Analyzing Impact of Mobile Game Launch for Platform

Context & Objectives

  • Kakao, the largest messenger & online services platform in Korea, launched its first gaming app “Anipang” in 2009.

    • To play, users will need to sign up for a KakaoTalk account, thereby granting them access to all other Kakao apps. Hence, a spillover effect was expected (and did occur) on the usage time of other Kakao apps.

  • In the present project, I built models to investigate:

    • Effect of Anipang adoption on KakaoStory usage time - is there a positive spillover effect?

    • Moderating effect of age in the above relationship

    Link to R script

About the Dataset

  • Individual-level weekly panel data of various mobile apps’ usage time, sample size = 849

  • 16 variables, including:

    • User ID

    • Time indicator (week before / week after Anipang launch)
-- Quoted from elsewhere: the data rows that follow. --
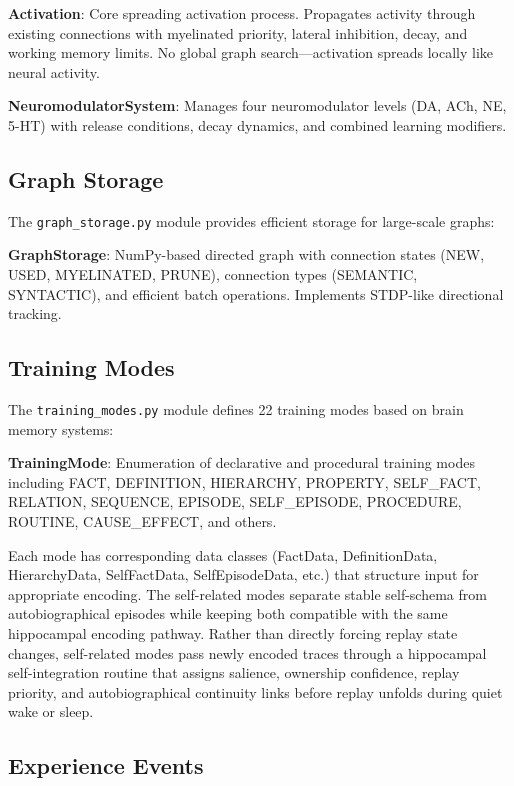 \documentclass[11pt]{article}
\begin{document}
\textbf{Activation}: Core spreading activation process. Propagates activity through existing connections with myelinated priority, lateral inhibition, decay, and working memory limits. No global graph search---activation spreads locally like neural activity.

\textbf{NeuromodulatorSystem}: Manages four neuromodulator levels (DA, ACh, NE, 5-HT) with release conditions, decay dynamics, and combined learning modifiers.

\subsection{Graph Storage}

The \texttt{graph\_storage.py} module provides efficient storage for large-scale graphs:

\textbf{GraphStorage}: NumPy-based directed graph with connection states (NEW, USED, MYELINATED, PRUNE), connection types (SEMANTIC, SYNTACTIC), and efficient batch operations. Implements STDP-like directional tracking.

\subsection{Training Modes}

The \texttt{training\_modes.py} module defines 22 training modes based on brain memory systems:

\textbf{TrainingMode}: Enumeration of declarative and procedural training modes including FACT, DEFINITION, HIERARCHY, PROPERTY, SELF\_FACT, RELATION, SEQUENCE, EPISODE, SELF\_EPISODE, PROCEDURE, ROUTINE, CAUSE\_EFFECT, and others.

Each mode has corresponding data classes (FactData, DefinitionData, HierarchyData, SelfFactData, SelfEpisodeData, etc.) that structure input for appropriate encoding. The self-related modes separate stable self-schema from autobiographical episodes while keeping both compatible with the same hippocampal encoding pathway.
Rather than directly forcing replay state changes, self-related modes pass newly encoded traces through a hippocampal self-integration routine that assigns salience, ownership confidence, replay priority, and autobiographical continuity links before replay unfolds during quiet wake or sleep.

\subsection{Experience Events}
\end{document}
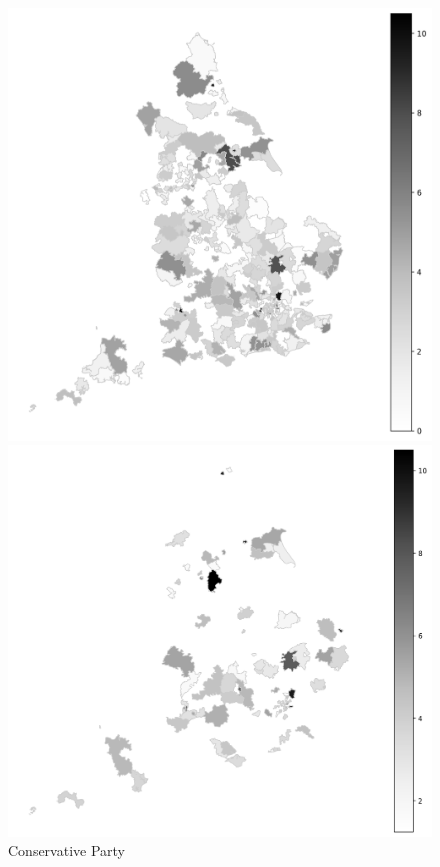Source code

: \documentclass[12pt,letterpaper]{article}
\begin{document}
\begin{figure}[H] %
	\centering
	
	\begin{minipage}[t]{0.335\textwidth}
		\centering
		\includegraphics[width=\textwidth,height=0.68\textheight,keepaspectratio]{plots/ConservativeParty_2010GeneralElection_Environmental_Mentions.png}
		\caption{Conservative Party}
	\end{minipage}\hfill
	\begin{minipage}[t]{0.335\textwidth}
		\centering
		\includegraphics[width=\textwidth,height=0.68\textheight,keepaspectratio]{plots/GreenParty_2010GeneralElection_Environmental_Mentions.png}

\end{minipage}
\end{figure}
\end{document}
    • Treatment indicator variables (adopted Anipang or not)

    • Demographics (age, income, education etc.)

    • Usage time for each of the app measured within the Kakao platform (Kakao Talk, Kakao Story, Kakao Game)

    • Usage time for external apps (other talk app, other story app, other game app)

What kind of biases may be involved in the analysis? What can be done to address them?

Selection bias

  • Users who adopt Anipang (and are therefore classified as the treatment group) may have underlying demographic or behavioral differences compared to those in the control group. These inherent differences could introduce bias in the analysis, as they may influence the outcomes independently of the treatment itself.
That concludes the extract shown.